Do you see? The Framework validates for uniqueness when the entity, itself, is being validated, and tells the entity if there were errors. Unfortunately, the Framework is unable (some would say unwilling) to create the table with unique columns**. Let’s add to our program a rather lengthy test.

Program.cs
Console.WriteLine("Create and save Magnifier with required serial number");
Magnifier magnifier = new Magnifier() { SerialNbr = "Bar123" };
_db.Magnifiers.Add(magnifier);
SaveChanges();
Console.WriteLine("Retrieve Magnifier, show it doesn't belong to someone.");
magnifier = _db.Magnifiers.First();
Console.WriteLine("Magnifier: " + magnifier.SerialNbr + ", Person: "
    + (magnifier.Person != null ? magnifier.Person.Name : "available"));
Console.WriteLine("Edward gets the Magnifier. Save and retrieve.");
magnifier.Person = edward;
SaveChanges();
magnifier = _db.Magnifiers.First();
Console.WriteLine("Magnifier: " + magnifier.SerialNbr + ", Person: "
    + (magnifier.Person != null ? magnifier.Person.Name : "available"));
Console.WriteLine("Try to add duplicate magnifier");
magnifier = new Magnifier() { SerialNbr = "Bar123" };
_db.Magnifiers.Add(magnifier);
SaveChanges();
//Clean up. Remove the magnifier;
_db.Magnifiers.Remove(magnifier);

Run the program.
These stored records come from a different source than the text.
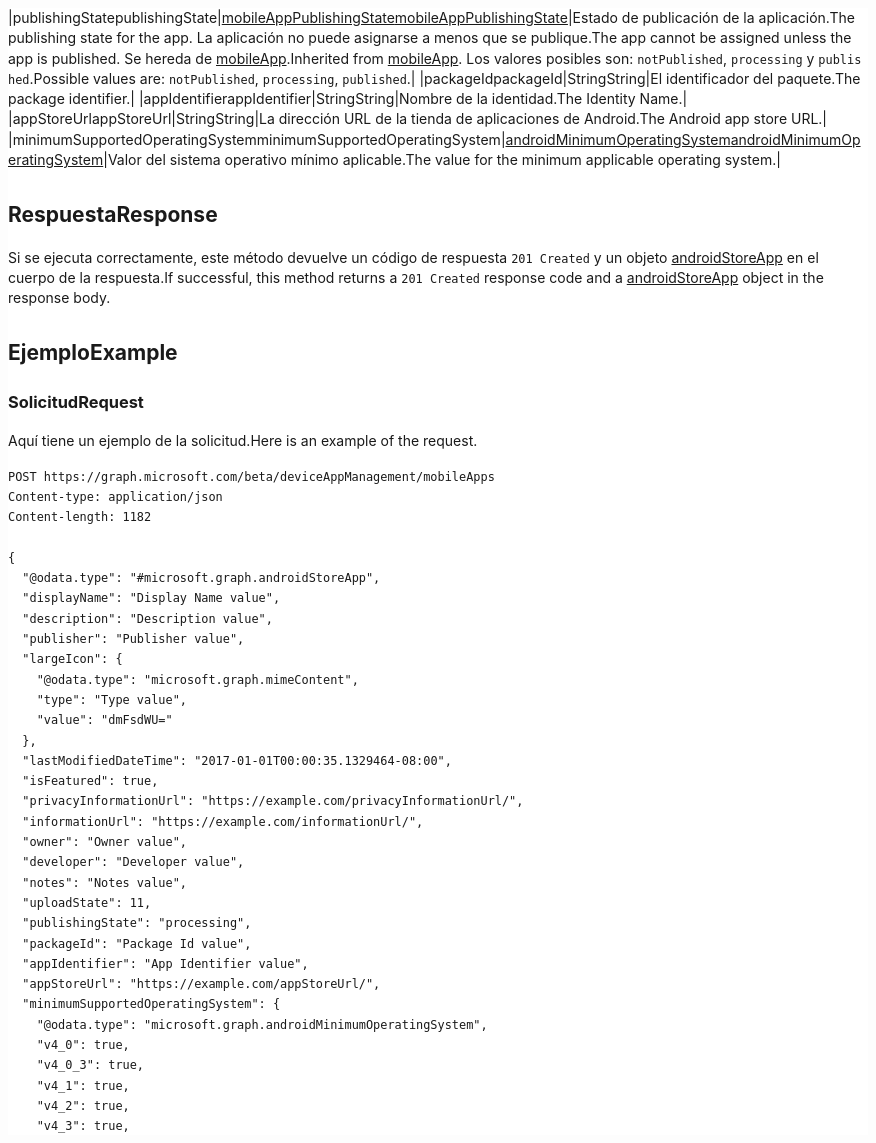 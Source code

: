 |<span data-ttu-id="4b1ef-188">publishingState</span><span class="sxs-lookup"><span data-stu-id="4b1ef-188">publishingState</span></span>|[<span data-ttu-id="4b1ef-189">mobileAppPublishingState</span><span class="sxs-lookup"><span data-stu-id="4b1ef-189">mobileAppPublishingState</span></span>](../resources/intune-apps-mobileapppublishingstate.md)|<span data-ttu-id="4b1ef-190">Estado de publicación de la aplicación.</span><span class="sxs-lookup"><span data-stu-id="4b1ef-190">The publishing state for the app.</span></span> <span data-ttu-id="4b1ef-191">La aplicación no puede asignarse a menos que se publique.</span><span class="sxs-lookup"><span data-stu-id="4b1ef-191">The app cannot be assigned unless the app is published.</span></span> <span data-ttu-id="4b1ef-192">Se hereda de [mobileApp](../resources/intune-apps-mobileapp.md).</span><span class="sxs-lookup"><span data-stu-id="4b1ef-192">Inherited from [mobileApp](../resources/intune-apps-mobileapp.md).</span></span> <span data-ttu-id="4b1ef-193">Los valores posibles son: `notPublished`, `processing` y `published`.</span><span class="sxs-lookup"><span data-stu-id="4b1ef-193">Possible values are: `notPublished`, `processing`, `published`.</span></span>|
|<span data-ttu-id="4b1ef-194">packageId</span><span class="sxs-lookup"><span data-stu-id="4b1ef-194">packageId</span></span>|<span data-ttu-id="4b1ef-195">String</span><span class="sxs-lookup"><span data-stu-id="4b1ef-195">String</span></span>|<span data-ttu-id="4b1ef-196">El identificador del paquete.</span><span class="sxs-lookup"><span data-stu-id="4b1ef-196">The package identifier.</span></span>|
|<span data-ttu-id="4b1ef-197">appIdentifier</span><span class="sxs-lookup"><span data-stu-id="4b1ef-197">appIdentifier</span></span>|<span data-ttu-id="4b1ef-198">String</span><span class="sxs-lookup"><span data-stu-id="4b1ef-198">String</span></span>|<span data-ttu-id="4b1ef-199">Nombre de la identidad.</span><span class="sxs-lookup"><span data-stu-id="4b1ef-199">The Identity Name.</span></span>|
|<span data-ttu-id="4b1ef-200">appStoreUrl</span><span class="sxs-lookup"><span data-stu-id="4b1ef-200">appStoreUrl</span></span>|<span data-ttu-id="4b1ef-201">String</span><span class="sxs-lookup"><span data-stu-id="4b1ef-201">String</span></span>|<span data-ttu-id="4b1ef-202">La dirección URL de la tienda de aplicaciones de Android.</span><span class="sxs-lookup"><span data-stu-id="4b1ef-202">The Android app store URL.</span></span>|
|<span data-ttu-id="4b1ef-203">minimumSupportedOperatingSystem</span><span class="sxs-lookup"><span data-stu-id="4b1ef-203">minimumSupportedOperatingSystem</span></span>|[<span data-ttu-id="4b1ef-204">androidMinimumOperatingSystem</span><span class="sxs-lookup"><span data-stu-id="4b1ef-204">androidMinimumOperatingSystem</span></span>](../resources/intune-apps-androidminimumoperatingsystem.md)|<span data-ttu-id="4b1ef-205">Valor del sistema operativo mínimo aplicable.</span><span class="sxs-lookup"><span data-stu-id="4b1ef-205">The value for the minimum applicable operating system.</span></span>|



## <a name="response"></a><span data-ttu-id="4b1ef-206">Respuesta</span><span class="sxs-lookup"><span data-stu-id="4b1ef-206">Response</span></span>
<span data-ttu-id="4b1ef-207">Si se ejecuta correctamente, este método devuelve un código de respuesta `201 Created` y un objeto [androidStoreApp](../resources/intune-apps-androidstoreapp.md) en el cuerpo de la respuesta.</span><span class="sxs-lookup"><span data-stu-id="4b1ef-207">If successful, this method returns a `201 Created` response code and a [androidStoreApp](../resources/intune-apps-androidstoreapp.md) object in the response body.</span></span>

## <a name="example"></a><span data-ttu-id="4b1ef-208">Ejemplo</span><span class="sxs-lookup"><span data-stu-id="4b1ef-208">Example</span></span>
### <a name="request"></a><span data-ttu-id="4b1ef-209">Solicitud</span><span class="sxs-lookup"><span data-stu-id="4b1ef-209">Request</span></span>
<span data-ttu-id="4b1ef-210">Aquí tiene un ejemplo de la solicitud.</span><span class="sxs-lookup"><span data-stu-id="4b1ef-210">Here is an example of the request.</span></span>
``` http
POST https://graph.microsoft.com/beta/deviceAppManagement/mobileApps
Content-type: application/json
Content-length: 1182

{
  "@odata.type": "#microsoft.graph.androidStoreApp",
  "displayName": "Display Name value",
  "description": "Description value",
  "publisher": "Publisher value",
  "largeIcon": {
    "@odata.type": "microsoft.graph.mimeContent",
    "type": "Type value",
    "value": "dmFsdWU="
  },
  "lastModifiedDateTime": "2017-01-01T00:00:35.1329464-08:00",
  "isFeatured": true,
  "privacyInformationUrl": "https://example.com/privacyInformationUrl/",
  "informationUrl": "https://example.com/informationUrl/",
  "owner": "Owner value",
  "developer": "Developer value",
  "notes": "Notes value",
  "uploadState": 11,
  "publishingState": "processing",
  "packageId": "Package Id value",
  "appIdentifier": "App Identifier value",
  "appStoreUrl": "https://example.com/appStoreUrl/",
  "minimumSupportedOperatingSystem": {
    "@odata.type": "microsoft.graph.androidMinimumOperatingSystem",
    "v4_0": true,
    "v4_0_3": true,
    "v4_1": true,
    "v4_2": true,
    "v4_3": true,
```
Ah, it works as expected! (If only this were more often the case, my boy.)

Create Person without a name.
Saving changes.
  ERROR: The Name field is required.
Add the required name and Library Card and save.
Saving changes.
Successful save.
Get the record we just saved, and display.
Person: Edward Farley has card: 123
Create and save Magnifier with required serial number
Saving changes.
Successful save.
Retrieve Magnifier, show it doesn't belong to someone.
Magnifier: Bar123, Person: available
Edward gets the Magnifier. Save and retrieve.
Saving changes.
Successful save.
Magnifier: Bar123, Person: Edward Farley
Try to add duplicate magnifier
Saving changes.
  ERROR: Magnifier with this serial nbr already exists.
Finished

That should give you enough to think about, young man. If, in fact, you do any thinking at all.


*The Professor later wrote to Edward, saying there are practical exceptions to this. For instance, a Logins table might use GUIDs as primary keys to reduce security risks. A States table should use the state abbreviation as the key, and likewise a zip code table. These relationships are already established by the US Postal Service. **We could, however, add the unique constraint when the database is created by EF. Here’s the code that might run in a DbContext DatabaseInitializer.

************* Unique Constraints ***************
db.Database.ExecuteSqlCommand("ALTER TABLE AppMachines ADD CONSTRAINT u_AppIdMachineId UNIQUE(AppId,MachineId)");
************************************************

“Cry ‘Havoc!’ and let slip the dogs of war.”